Introduction: Stephanie Hampton

I’m a freshwater biologist and have gotten involved in many other aspects of science in my role as Deputy Director at NCEAS. I came to NCEAS in 2006 from the Fish & Wildlife faculty at the University of Idaho, where I was much more involved in field research and teaching. These days my aquatic research is mostly focused on analysis and synthesis of existing data (with a little field research coming up soon at Lake Baikal in Siberia), and other types of scientific research also have captured my imagination. For example, I have worked a lot at the interface of ecoinformatics and ecology through projects like DataONE, fueling my interest in open science and data sharing (PDF), and I have dabbled in some sociology of science (PDF) as well.

I’m very happy to have been invited to drop in on this group but may not get a chance to spend much time with you while you’re here! So I’m hoping we’ll be able to interact as time allows during the meeting, or informally at the pub when we all need refreshment after a hard day’s work!

Introduction: Jarrett Byrnes

Hello everybody! Two weeks until the start of open publication working group. To accelerate the actual work of the group, and to help fold in those members who are not going to be able to be here for meeting one, I’d like us to take the next week to post a short introduction to ourselves.

Briefly, if you could give a little background of who you are, what your interests are in Open Access, and what you hope to accomplish in this group. Also, post a picture so we know who each other are before we start. I’ll start.

So, I’m Jarrett Byrnes. I’m currently a postdoctoral fellow at the National Center for Ecological Analysis and Synthesis, although I’ll be starting faculty at UMass Boston this fall.

While I’m an Ecologist by trade, I’ve long been interested in how the internet and technology can help us accelerate the pace of the scientific conversation and collaboration. I’ve been blogging about my research and since about 2003 and use Twitter actively primarily as a means to communicate with my peers. Last year, I co-founded the #SciFund Challenge, an experiment in science crowdfunding to spur outreach and engagement by scientists with the broader world around them.

I’m interested in Open Access because, frankly, it just makes sense as the next evolutionary step for scientific discourse. All of this closed manuscripts, closed data, papers hidden behind paywalls – it simply makes no logical sense to me if our goal is to have science be as fast and furious as possible. Science does not benefit from restrictions in access to the fruits of ones’ colleagues’ labor. We have the technology to change this. And I think it is high time we do so.

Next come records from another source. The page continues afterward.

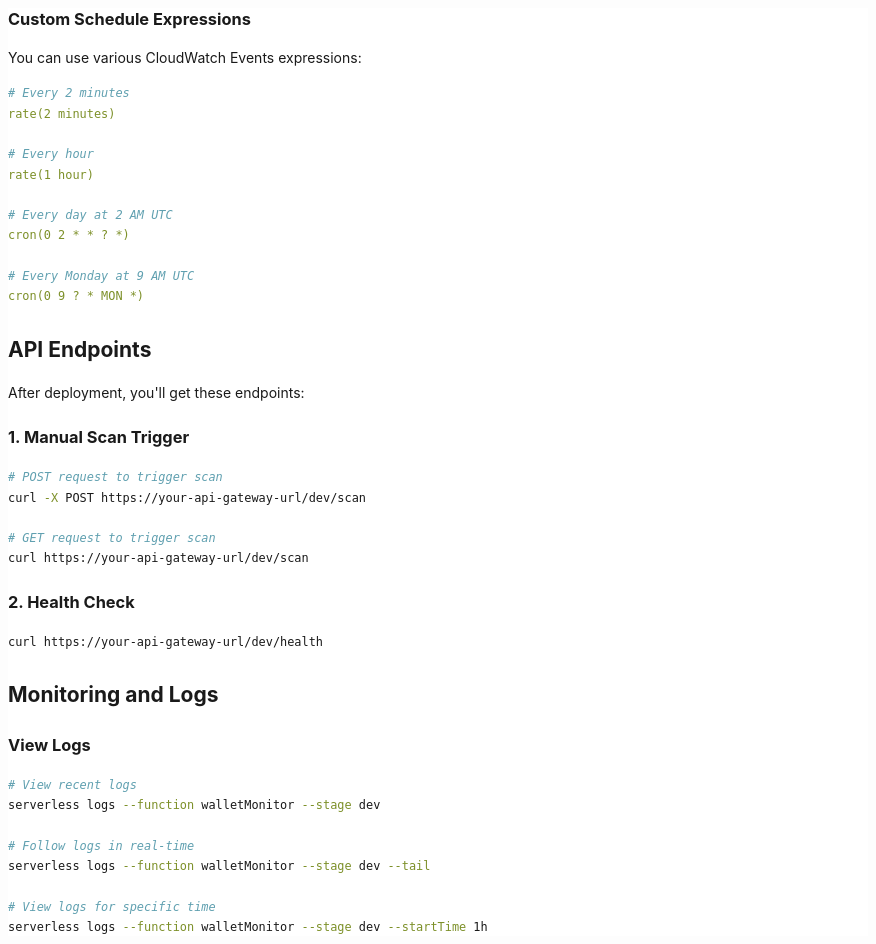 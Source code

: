 ### Custom Schedule Expressions

You can use various CloudWatch Events expressions:

```yaml
# Every 2 minutes
rate(2 minutes)

# Every hour
rate(1 hour)

# Every day at 2 AM UTC
cron(0 2 * * ? *)

# Every Monday at 9 AM UTC
cron(0 9 ? * MON *)
```

## API Endpoints

After deployment, you'll get these endpoints:

### 1. Manual Scan Trigger

```bash
# POST request to trigger scan
curl -X POST https://your-api-gateway-url/dev/scan

# GET request to trigger scan
curl https://your-api-gateway-url/dev/scan
```

### 2. Health Check

```bash
curl https://your-api-gateway-url/dev/health
```

## Monitoring and Logs

### View Logs

```bash
# View recent logs
serverless logs --function walletMonitor --stage dev

# Follow logs in real-time
serverless logs --function walletMonitor --stage dev --tail

# View logs for specific time
serverless logs --function walletMonitor --stage dev --startTime 1h
```

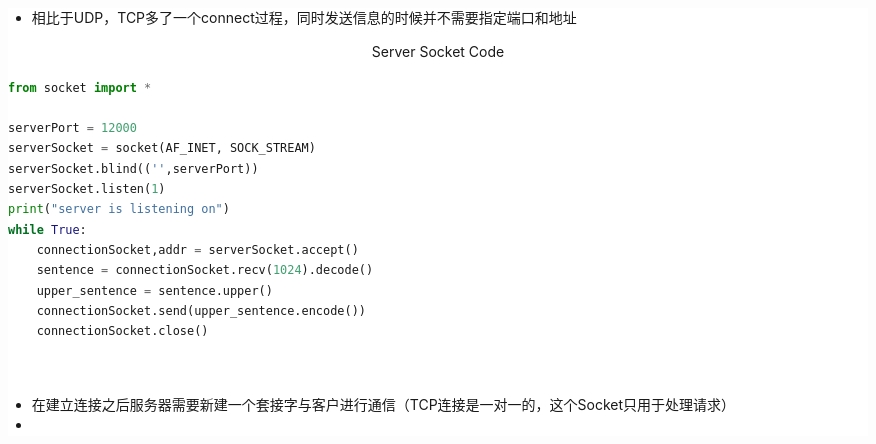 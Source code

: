 - 相比于UDP，TCP多了一个connect过程，同时发送信息的时候并不需要指定端口和地址

<center>Server Socket Code </center>

```python
from socket import *

serverPort = 12000
serverSocket = socket(AF_INET, SOCK_STREAM)
serverSocket.blind(('',serverPort))
serverSocket.listen(1)
print("server is listening on")
while True:
    connectionSocket,addr = serverSocket.accept()
    sentence = connectionSocket.recv(1024).decode()
    upper_sentence = sentence.upper()
    connectionSocket.send(upper_sentence.encode())
    connectionSocket.close()
  
  
```

- 在建立连接之后服务器需要新建一个套接字与客户进行通信（TCP连接是一对一的，这个Socket只用于处理请求）
-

So what do I want to get out of this group? Frankly, I’m hoping that we can come together in the room, consider the major issues of how work goes from being raw data to being birthed as a piece of the scientific discourse, and figure out just how that should happen given the technology and social milieu that is available to us. I’ve mused on this before. Frankly, I’d like to walk away at the end of the week with a blueprint in hand, and plans on the table as to how to create this next generation of Open scholarly publishing. I realize this is ambitious, but, I think we can do it.